My single favorite bit of poetry ever is part of a longer poem "Songs Between the Soul and the Bridegroom" by St. John-of-the-Cross, Roy Campbell's translation. Once I even embroidered it, in colored thread, on a pair of jeans:
Diffusing showers of grace,
In haste among these groves his path he took.
And only with his face,
Glancing around the place,
Has clothed them in beauty with a look.
(This stanza quotes a "reply from the creatures" made to a bride [the soul] who is chasing after a missing bridegroom [god]. You don't even have to dig the allegory to enjoy the idea of "clothing them in beauty with a look". Think about what it's like to see a place where a loved one, long missed, has been and what that knowledge does to your own perception of that place. Good stuff)
4. What is one thing you've always wanted to read, or wish you had more time to read?
You know, this is pretty sad for a complete Greek/Roman nut, but I've never read Gibbon's DECLINE AND FALL OF THE ROMAN EMPIRE. Funny: the book fairy left a Britannica edition of same on my doorstep a few months ago, so maybe I'll get to it soon.
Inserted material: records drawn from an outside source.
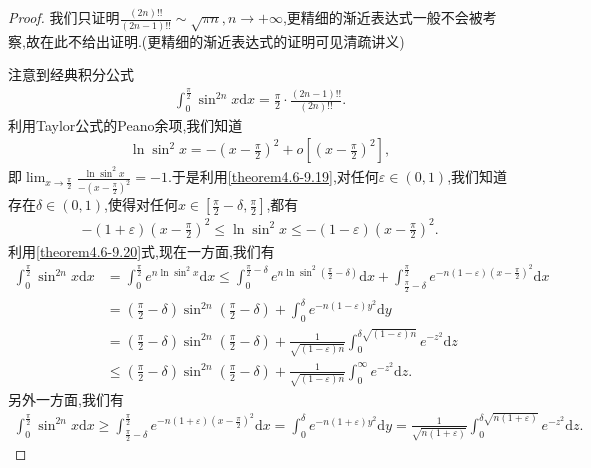 \documentclass[../../main.tex]{subfiles}%
\begin{document}
\begin{proof}
我们只证明$\frac{(2n)!!}{(2n-1)!!}\sim \sqrt{\pi n},n\rightarrow +\infty$,更精细的渐近表达式一般不会被考察,故在此不给出证明.(更精细的渐近表达式的证明可见清疏讲义)

注意到经典积分公式
\begin{align}\label{theorem4.6-1.1}
\int_{0}^{\frac{\pi}{2}}\sin^{2n}x \mathrm{d}x=\frac{\pi}{2}\cdot\frac{(2n - 1)!!}{(2n)!!}.
\end{align}
利用Taylor公式的Peano余项,我们知道
\begin{align}\label{theorem4.6-9.19}
\ln\sin^{2}x=-\left(x - \frac{\pi}{2}\right)^{2}+o\left[\left(x - \frac{\pi}{2}\right)^{2}\right],
\end{align}
即\(\lim_{x\rightarrow \frac{\pi}{2}}\frac{\ln\sin^{2}x}{-(x - \frac{\pi}{2})^{2}}=-1\).于是利用\eqref{theorem4.6-9.19},对任何\(\varepsilon\in(0,1)\),我们知道存在\(\delta\in(0,1)\),使得对任何\(x\in[\frac{\pi}{2}-\delta,\frac{\pi}{2}]\),都有
\begin{align}\label{theorem4.6-9.20}
-(1 + \varepsilon)\left(x - \frac{\pi}{2}\right)^{2}\leqslant\ln\sin^{2}x\leqslant-(1 - \varepsilon)\left(x - \frac{\pi}{2}\right)^{2}.
\end{align}
利用\eqref{theorem4.6-9.20}式,现在一方面,我们有
\begin{align*}
\int_{0}^{\frac{\pi}{2}}\sin^{2n}x \mathrm{d}x&=\int_{0}^{\frac{\pi}{2}}e^{n\ln\sin^{2}x}\mathrm{d}x
\leqslant\int_{0}^{\frac{\pi}{2}-\delta}e^{n\ln\sin^{2}(\frac{\pi}{2}-\delta)}\mathrm{d}x+\int_{\frac{\pi}{2}-\delta}^{\frac{\pi}{2}}e^{-n(1 - \varepsilon)(x - \frac{\pi}{2})^{2}}\mathrm{d}x\\
&=(\frac{\pi}{2}-\delta)\sin^{2n}(\frac{\pi}{2}-\delta)+\int_{0}^{\delta}e^{-n(1 - \varepsilon)y^{2}}\mathrm{d}y\\
&=(\frac{\pi}{2}-\delta)\sin^{2n}(\frac{\pi}{2}-\delta)+\frac{1}{\sqrt{(1 - \varepsilon)n}}\int_{0}^{\delta\sqrt{(1 - \varepsilon)n}}e^{-z^{2}}\mathrm{d}z\\
&\leqslant(\frac{\pi}{2}-\delta)\sin^{2n}(\frac{\pi}{2}-\delta)+\frac{1}{\sqrt{(1 - \varepsilon)n}}\int_{0}^{\infty}e^{-z^{2}}\mathrm{d}z.
\end{align*}
另外一方面,我们有
\begin{align*}
\int_{0}^{\frac{\pi}{2}}\sin^{2n}x \mathrm{d}x\geqslant\int_{\frac{\pi}{2}-\delta}^{\frac{\pi}{2}}e^{-n(1 + \varepsilon)(x - \frac{\pi}{2})^{2}}\mathrm{d}x
=\int_{0}^{\delta}e^{-n(1 + \varepsilon)y^{2}}\mathrm{d}y
=\frac{1}{\sqrt{n(1 + \varepsilon)}}\int_{0}^{\delta\sqrt{n(1 + \varepsilon)}}e^{-z^{2}}\mathrm{d}z.

\end{align*}
\end{proof}
\end{document}
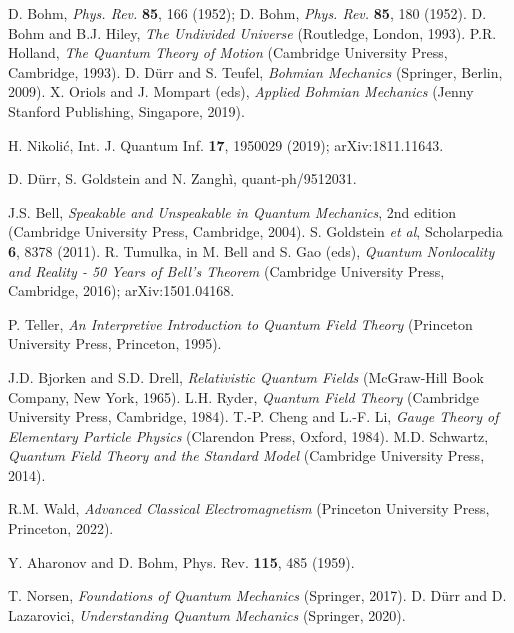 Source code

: \documentclass[12pt]{article}
\begin{document}
\begin{thebibliography}{99}

D. Bohm, {\it Phys. Rev.} {\bf 85}, 166 (1952);  
D. Bohm, {\it Phys. Rev.} {\bf 85}, 180 (1952).
D. Bohm and B.J. Hiley, {\it The Undivided Universe} (Routledge, London, 1993).
P.R. Holland, {\it The Quantum Theory of Motion} (Cambridge University Press, Cambridge, 1993).
D. D\"urr and S. Teufel, {\it Bohmian Mechanics} (Springer, Berlin, 2009).
X. Oriols and J. Mompart (eds), {\it Applied Bohmian Mechanics} (Jenny Stanford Publishing, Singapore, 2019).

H. Nikoli\'c, Int. J. Quantum Inf. {\bf 17}, 1950029 (2019); arXiv:1811.11643.

D. D\"urr, S. Goldstein and N. Zangh\`i, quant-ph/9512031.

J.S. Bell, {\it Speakable and Unspeakable in Quantum Mechanics}, 
2nd edition (Cambridge University Press, Cambridge, 2004).
S. Goldstein {\it et al}, Scholarpedia {\bf 6}, 8378 (2011).
R. Tumulka, in M. Bell and S. Gao (eds), 
{\it Quantum Nonlocality and Reality - 50 Years of Bell's Theorem}
(Cambridge University Press, Cambridge, 2016); arXiv:1501.04168.

P. Teller, {\it An Interpretive Introduction to Quantum Field Theory}
(Princeton University Press, Princeton, 1995).

J.D. Bjorken and S.D. Drell, {\it Relativistic Quantum Fields}
(McGraw-Hill Book Company, New York, 1965).
L.H. Ryder, {\it Quantum Field Theory} (Cambridge University Press, Cambridge, 1984).
T.-P. Cheng and L.-F. Li, {\it Gauge Theory of Elementary Particle Physics}
(Clarendon Press, Oxford, 1984).
M.D. Schwartz, {\it Quantum Field Theory and the Standard Model} (Cambridge University Press, 2014).

R.M. Wald, {\it Advanced Classical Electromagnetism} (Princeton University Press, Princeton, 2022).

Y. Aharonov and D. Bohm, Phys. Rev. {\bf 115}, 485 (1959).

T. Norsen, {\it Foundations of Quantum Mechanics} (Springer, 2017).
D. D\"urr and D. Lazarovici, {\it Understanding Quantum Mechanics} (Springer, 2020).


\end{thebibliography}
\end{document}
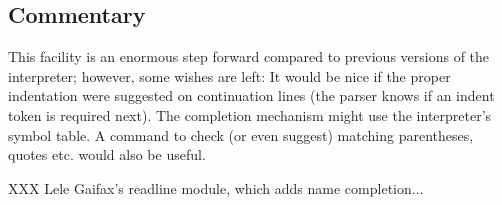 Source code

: \subsection{Commentary}

This facility is an enormous step forward compared to previous
versions of the interpreter; however, some wishes are left: It would
be nice if the proper indentation were suggested on continuation lines
(the parser knows if an indent token is required next).  The
completion mechanism might use the interpreter's symbol table.  A
command to check (or even suggest) matching parentheses, quotes etc.
would also be useful.

XXX Lele Gaifax's readline module, which adds name completion...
In general, I do not deprive myself of any reading, though. If I want to read something, I read it – even if I have to overturn the heavens and the earth to get my hands on it.
5. What are you currently reading?
Several things (of course). GEEKS AND GEEZERS (a Harvard Business School book that is driving me crazy because I am SO not the target audience for same; I feel most of the time, when I read such things, like what I've actually got in my hands is just a big fat marketing brochure for the book I thought I had bought), William Gibson's PATTERN RECOGNITION (best since NEUROMANCER!), SELF-EDITING FOR FICTION WRITERS (March is National Novel Editing Month!), Caleb Carr's ANGEL OF DARKNESS, PM, PC Engineer's scintillating Phase I Study of Water Treatment and Delivery Options for the Town of Saratoga, and, for the seventh or eighth big week, the Draft Forest Plan for Medicine Bow National Forest (or what parts of which my dog hasn't wisely torn up yet).
So there. Probably the wordiest Friday Five ever!